◆ **Your instructions**:
What lines in the listing below hold the string "regular"? Please copy them out.

□ □ □

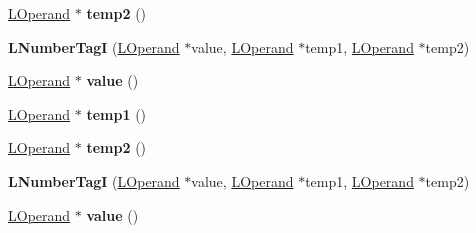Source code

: \begin{DoxyCompactItemize}
\item 
\hyperlink{classv8_1_1internal_1_1_l_operand}{L\+Operand} $\ast$ {\bfseries temp2} ()\hypertarget{classv8_1_1internal_1_1_l_number_tag_i_aaa03e3b699a9c03b971db41b85de0351}{}\label{classv8_1_1internal_1_1_l_number_tag_i_aaa03e3b699a9c03b971db41b85de0351}

\item 
{\bfseries L\+Number\+TagI} (\hyperlink{classv8_1_1internal_1_1_l_operand}{L\+Operand} $\ast$value, \hyperlink{classv8_1_1internal_1_1_l_operand}{L\+Operand} $\ast$temp1, \hyperlink{classv8_1_1internal_1_1_l_operand}{L\+Operand} $\ast$temp2)\hypertarget{classv8_1_1internal_1_1_l_number_tag_i_a4454430c378e86af6c4da1c174621290}{}\label{classv8_1_1internal_1_1_l_number_tag_i_a4454430c378e86af6c4da1c174621290}

\item 
\hyperlink{classv8_1_1internal_1_1_l_operand}{L\+Operand} $\ast$ {\bfseries value} ()\hypertarget{classv8_1_1internal_1_1_l_number_tag_i_af1937f50e27c8665954070a538f640e4}{}\label{classv8_1_1internal_1_1_l_number_tag_i_af1937f50e27c8665954070a538f640e4}

\item 
\hyperlink{classv8_1_1internal_1_1_l_operand}{L\+Operand} $\ast$ {\bfseries temp1} ()\hypertarget{classv8_1_1internal_1_1_l_number_tag_i_a2fecebdcf5d9ce508e3fd3f24ee82850}{}\label{classv8_1_1internal_1_1_l_number_tag_i_a2fecebdcf5d9ce508e3fd3f24ee82850}

\item 
\hyperlink{classv8_1_1internal_1_1_l_operand}{L\+Operand} $\ast$ {\bfseries temp2} ()\hypertarget{classv8_1_1internal_1_1_l_number_tag_i_aaa03e3b699a9c03b971db41b85de0351}{}\label{classv8_1_1internal_1_1_l_number_tag_i_aaa03e3b699a9c03b971db41b85de0351}

\item 
{\bfseries L\+Number\+TagI} (\hyperlink{classv8_1_1internal_1_1_l_operand}{L\+Operand} $\ast$value, \hyperlink{classv8_1_1internal_1_1_l_operand}{L\+Operand} $\ast$temp1, \hyperlink{classv8_1_1internal_1_1_l_operand}{L\+Operand} $\ast$temp2)\hypertarget{classv8_1_1internal_1_1_l_number_tag_i_a4454430c378e86af6c4da1c174621290}{}\label{classv8_1_1internal_1_1_l_number_tag_i_a4454430c378e86af6c4da1c174621290}

\item 
\hyperlink{classv8_1_1internal_1_1_l_operand}{L\+Operand} $\ast$ {\bfseries value} ()\hypertarget{classv8_1_1internal_1_1_l_number_tag_i_af1937f50e27c8665954070a538f640e4}{}\label{classv8_1_1internal_1_1_l_number_tag_i_af1937f50e27c8665954070a538f640e4}


\end{DoxyCompactItemize}
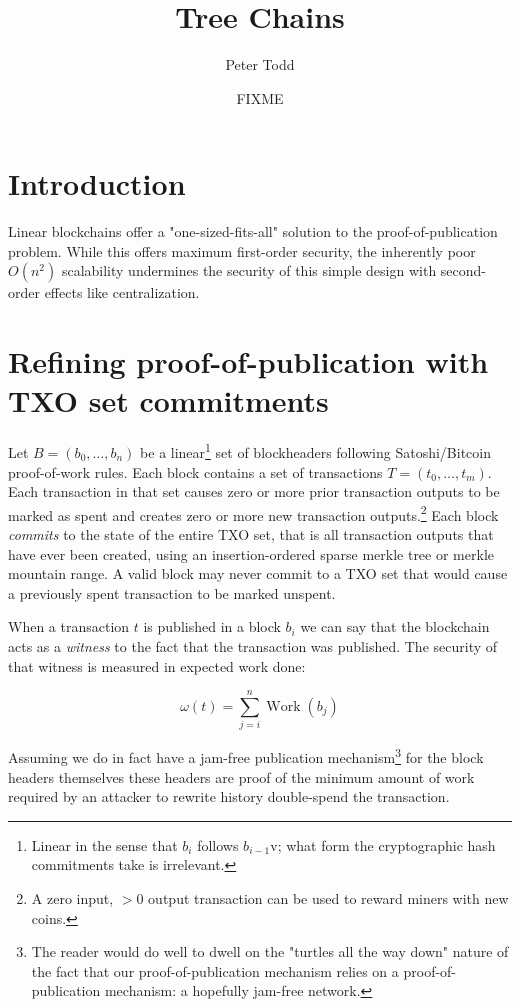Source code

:\documentclass{article}
\begin{document}
\title{Tree Chains}
\author{Peter Todd}
\date{FIXME}
\maketitle

\section{Introduction}

Linear blockchains offer a "one-sized-fits-all" solution to the
proof-of-publication problem. While this
offers maximum first-order security, the inherently poor $O(n^2)$ scalability
undermines the security of this simple design with second-order effects like
centralization.


\section{Refining proof-of-publication with TXO set commitments}

Let $B=(b_0,\dots,b_n)$ be a linear\footnote{Linear in the sense that $b_i$
follows $b_{i-1}$v; what form the cryptographic hash commitments take is
irrelevant.} set of blockheaders following Satoshi/Bitcoin proof-of-work
rules.\cite{bitcoin-paper} Each block contains a set of transactions
$T=(t_0,\dots,t_m)$. Each transaction in that set causes zero or more prior
transaction outputs to be marked as spent and creates zero or more new
transaction outputs.\footnote{A zero input, $>0$ output transaction can be used
to reward miners with new coins.} Each block \emph{commits} to the state of the
entire TXO set, that is all transaction outputs that have ever been created,
using an insertion-ordered sparse merkle
tree\cite{revocation-transparency-sparse-merkle-tree} or merkle mountain range.
A valid block may never commit to a TXO set that would cause a previously spent
transaction to be marked unspent.

When a transaction $t$ is published in a block $b_i$ we can say that the
blockchain acts as a \emph{witness} to the fact that the transaction was
published. The security of that witness is measured in expected work done:

\begin{equation}
    \omega(t) = \sum_{j=i}^n \operatorname{Work}(b_j)
\end{equation}

Assuming we do in fact have a jam-free publication mechanism\footnote{The
reader would do well to dwell on the "turtles all the way down" nature of the
fact that our proof-of-publication mechanism relies on a proof-of-publication
mechanism: a hopefully jam-free network.} for the block headers themselves
these headers are proof of the minimum amount of work required by an attacker
to rewrite history double-spend the transaction.
\end{document}
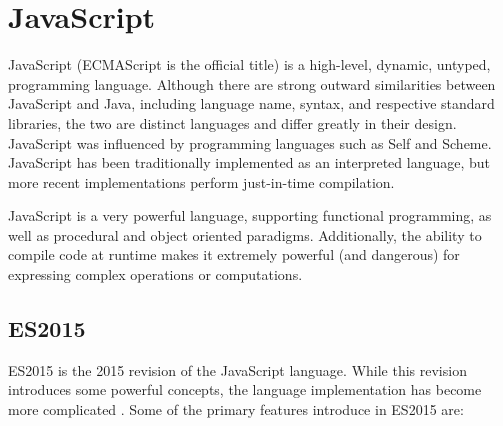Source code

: \section{JavaScript}

JavaScript (ECMAScript is the official title) is a high-level, dynamic, untyped, programming language. Although there are strong outward similarities between JavaScript and Java, including language name, syntax, and respective standard libraries, the two are distinct languages and differ greatly in their design. JavaScript was influenced by programming languages such as Self and Scheme. JavaScript has been traditionally implemented as an interpreted language, but more recent implementations perform just-in-time compilation. \cite{javascript16}

JavaScript is a very powerful language, supporting functional programming, as well as procedural and object oriented paradigms.  Additionally, the ability to compile code at runtime makes it extremely powerful (and dangerous) for expressing complex operations or computations. \cite{eval16} 

\subsection{ES2015}
ES2015 is the 2015 revision of the JavaScript language. While this revision introduces some powerful concepts, the language implementation has become more complicated \cite{arrowfn16} \cite{let16} \cite{destructuring16}.  Some of the primary features introduce in ES2015 are:

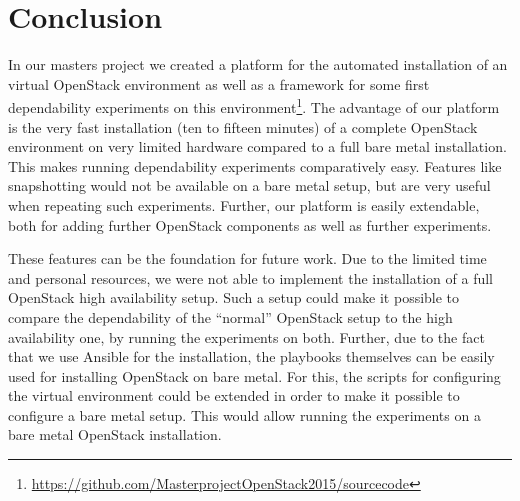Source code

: %
%




\section{Conclusion}
\label{conclusion}

In our masters project we created a platform for the automated installation of an virtual OpenStack environment as well as a framework for some first dependability experiments on this environment\footnote{\url{https://github.com/MasterprojectOpenStack2015/sourcecode}}. The advantage of our platform is the very fast installation (ten to fifteen minutes) of a complete OpenStack environment on very limited hardware compared to a full bare metal installation. This makes running dependability experiments comparatively easy. Features like snapshotting would not be available on a bare metal setup, but are very useful when repeating such experiments. Further, our platform is easily extendable, both for adding further OpenStack components as well as further experiments.

These features can be the foundation for future work. Due to the limited time and personal resources, we were not able to implement the installation of a full OpenStack high availability setup. Such a setup could make it possible to compare the dependability of the ``normal'' OpenStack setup to the high availability one, by running the experiments on both. Further, due to the fact that we use Ansible for the installation, the playbooks themselves can be easily used for installing OpenStack on bare metal. For this, the scripts for configuring the virtual environment could be extended in order to make it possible to configure a bare metal setup. This would allow running the experiments on a bare metal OpenStack installation.
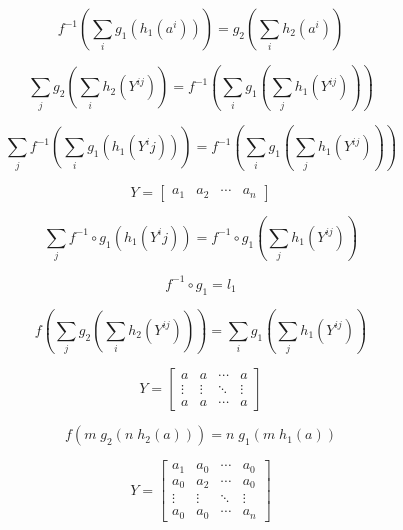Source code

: \documentclass[sn-mathphys-num]{sn-jnl}%
\theoremstyle{thmstyleone}%
\theoremstyle{thmstyletwo}%
\theoremstyle{thmstylethree}%
\begin{document}
\begin{appendices}
\begin{equation}
    f^{-1} \left( \sum_i g_1\left( h_1(a^i) \right) \right)
    = g_2\left( \sum_ih_2(a^{i}) \right)
\end{equation}

\begin{equation}
    \sum_j g_2\left( \sum_i h_2(Y^{ij}) \right)
    = f^{-1} \left( \sum_i g_1\left( \sum_j h_1(Y^{ij}) \right) \right)
\end{equation}

\begin{equation}
    \sum_j f^{-1} \left( \sum_i g_1\left( h_1(Y^ij) \right) \right)
    = f^{-1} \left( \sum_i g_1\left( \sum_j h_1(Y^{ij}) \right) \right)
\end{equation}

\begin{equation}
    Y = \begin{bmatrix}
        a_1 & a_2 & \cdots & a_n
    \end{bmatrix}
\end{equation}

\begin{equation}
    \sum_j f^{-1} \circ g_1\left( h_1(Y^ij) \right)
    = f^{-1} \circ g_1\left( \sum_j h_1(Y^{ij}) \right)
\end{equation}


\begin{equation}
    f^{-1} \circ  g_1 = l_1
\end{equation}



\begin{equation}
    f \left( \sum_j g_2\left( \sum_i h_2(Y^{ij}) \right) \right)
    = \sum_i g_1\left( \sum_j h_1(Y^{ij}) \right)
\end{equation}

\begin{equation}
    Y = \begin{bmatrix}
        a & a & \cdots & a \\
        \vdots & \vdots & \ddots & \vdots \\
        a & a & \cdots & a
    \end{bmatrix}
\end{equation}

\begin{equation}
    f \left( m \; g_2\left( n\; h_2(a) \right) \right)
    = n\; g_1\left( m \; h_1(a) \right)
\end{equation}

\begin{equation}
    Y = \begin{bmatrix}
        a_1 & a_0 & \cdots & a_0 \\
        a_0 & a_2 & \cdots & a_0 \\
        \vdots & \vdots & \ddots & \vdots \\
        a_0 & a_0 & \cdots & a_n
    \end{bmatrix}
\end{equation}


\end{appendices}
\end{document}
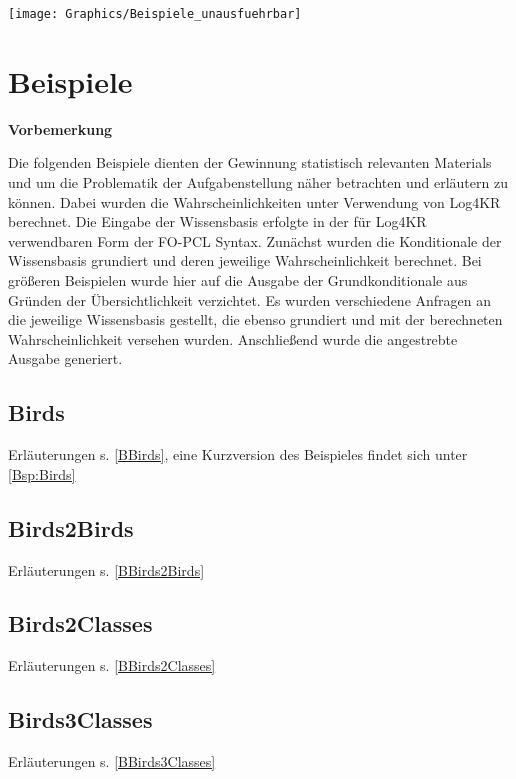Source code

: \documentclass[a4paper, 11pt]{book}
\begin{document}
{\texttt{[image: Graphics/Beispiele\_unausfuehrbar]}
\begin{figure}[h]
	
\end{figure}




\chapter{Beispiele}
\label{examples}

\textbf{Vorbemerkung}

\noindent
Die folgenden Beispiele dienten der Gewinnung statistisch relevanten Materials und um die Problematik der Aufgabenstellung näher betrachten und erläutern zu können. Dabei wurden die Wahrscheinlichkeiten unter Verwendung von Log4KR berechnet. Die Eingabe der Wissensbasis erfolgte in der für Log4KR verwendbaren Form der FO-PCL Syntax. Zunächst wurden die Konditionale der Wissensbasis grundiert und deren jeweilige Wahrscheinlichkeit berechnet. Bei größeren Beispielen wurde hier auf die Ausgabe der Grundkonditionale aus Gründen der Übersichtlichkeit verzichtet.
Es wurden verschiedene Anfragen an die jeweilige Wissensbasis gestellt, die ebenso grundiert und mit der berechneten Wahrscheinlichkeit versehen wurden.
Anschließend wurde die angestrebte Ausgabe  generiert. 

\section{Birds} Erläuterungen s. \ref{BBirds}, eine Kurzversion des Beispieles findet sich unter \ref{Bsp:Birds}
\label{Birds}

\newpage

\section{Birds2Birds} Erläuterungen s. \ref{BBirds2Birds}
\label{Birds2Birds}

\newpage

\section{Birds2Classes} Erläuterungen s. \ref{BBirds2Classes}
\label{Birds2Classes}

\newpage

\section{Birds3Classes} Erläuterungen s. \ref{BBirds3Classes}
\label{Birds3Classes}

\newpage

}
\end{document}
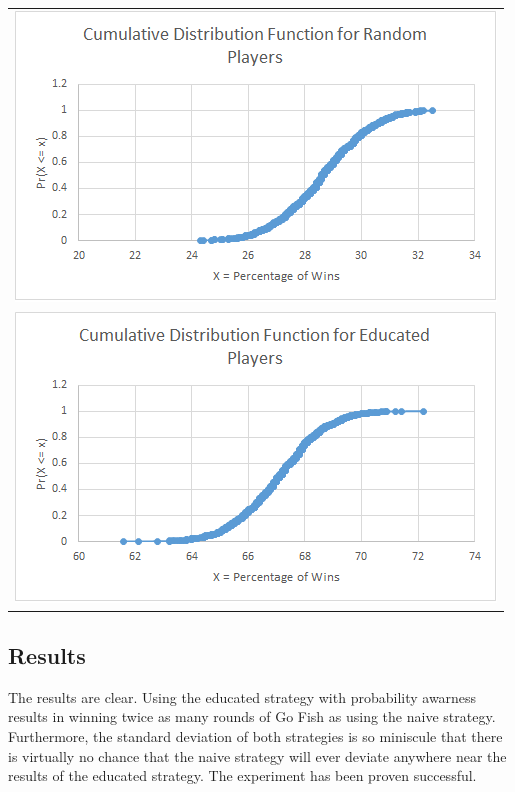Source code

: \documentclass[preprint,12pt]{elsarticle}
\begin{document}
\begin{center}
	\begin{tabular}{c}
		\includegraphics[scale=1]{../images/CDF_chart_random.png} \\ \includegraphics[scale=1]{../images/CDF_chart_educated.png} \\
	\end{tabular}



\end{center}

\subsection{Results}

The results are clear. Using the educated strategy with probability awarness results in winning twice as many rounds of Go Fish as using the naive strategy. Furthermore, the standard deviation of both strategies is so miniscule that there is virtually no chance that the naive strategy will ever deviate anywhere near the results of the educated strategy. The experiment has been proven successful.
\end{document}

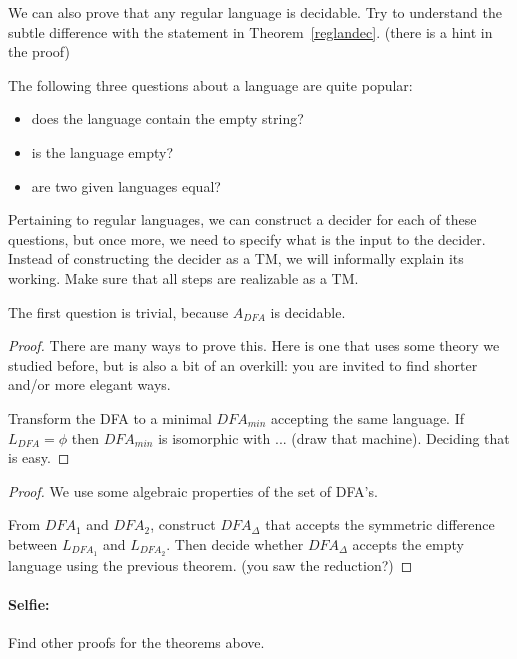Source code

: We can also prove that any regular language is decidable. Try to
understand the subtle difference with the statement in
Theorem~\ref{reglandec}. (there is a hint in the proof)

The following three questions about a language are quite popular:
\begin{itemize}
\item does the language contain the empty string?
\item is the language empty?
\item are two given languages equal?
\end{itemize}

Pertaining to regular languages, we can construct a decider for each
of these questions, but once more, we need to specify what is the
input to the decider. Instead of constructing the decider as a TM, we
will informally explain its working. Make sure that all steps are
realizable as a TM.


The first question is trivial, because $A_{DFA}$ is decidable.


\begin{proof}
There are many ways to prove this. Here is one that uses some theory
we studied before, but is also a bit of an overkill: you are invited
to find shorter and/or more elegant ways.

Transform the DFA to a minimal $DFA_{min}$ accepting the same language.
If $L_{DFA} = \phi$ then $DFA_{min}$ is isomorphic with ... (draw that
machine). Deciding that is easy.
\end{proof}



\begin{proof}
We use some algebraic properties of the set of DFA's.

From $DFA_1$ and $DFA_2$, construct $DFA_\Delta$ that accepts the
symmetric difference between $L_{DFA_1}$ and $L_{DFA_2}$. Then decide
whether $DFA_\Delta$ accepts the empty language using the previous
theorem. (you saw the reduction?)
\end{proof}


\paragraph{Selfie:} Find other proofs for the theorems above.

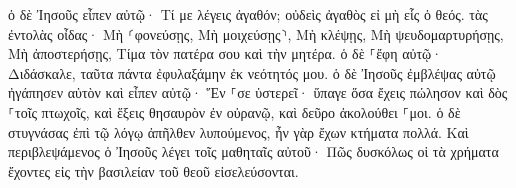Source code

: \documentclass{openreader}
\begin{document}
ὁ δὲ Ἰησοῦς εἶπεν αὐτῷ· Τί με λέγεις ἀγαθόν; οὐδεὶς ἀγαθὸς εἰ μὴ εἷς ὁ θεός. 
τὰς ἐντολὰς οἶδας· Μὴ ⸂φονεύσῃς, Μὴ μοιχεύσῃς⸃, Μὴ κλέψῃς, Μὴ ψευδομαρτυρήσῃς, Μὴ ἀποστερήσῃς, Τίμα τὸν πατέρα σου καὶ τὴν μητέρα. 
ὁ δὲ ⸀ἔφη αὐτῷ· Διδάσκαλε, ταῦτα πάντα ἐφυλαξάμην ἐκ νεότητός μου. 
ὁ δὲ Ἰησοῦς ἐμβλέψας αὐτῷ ἠγάπησεν αὐτὸν καὶ εἶπεν αὐτῷ· Ἕν ⸀σε ὑστερεῖ· ὕπαγε ὅσα ἔχεις πώλησον καὶ δὸς ⸀τοῖς πτωχοῖς, καὶ ἕξεις θησαυρὸν ἐν οὐρανῷ, καὶ δεῦρο ἀκολούθει ⸀μοι. 
ὁ δὲ στυγνάσας ἐπὶ τῷ λόγῳ ἀπῆλθεν λυπούμενος, ἦν γὰρ ἔχων κτήματα πολλά. 
Καὶ περιβλεψάμενος ὁ Ἰησοῦς λέγει τοῖς μαθηταῖς αὐτοῦ· Πῶς δυσκόλως οἱ τὰ χρήματα ἔχοντες εἰς τὴν βασιλείαν τοῦ θεοῦ εἰσελεύσονται. 
\end{document}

□ □ □

◆ **Your solution**:
: We can also prove that any regular language is decidable. Try to
Pertaining to regular languages, we can construct a decider for each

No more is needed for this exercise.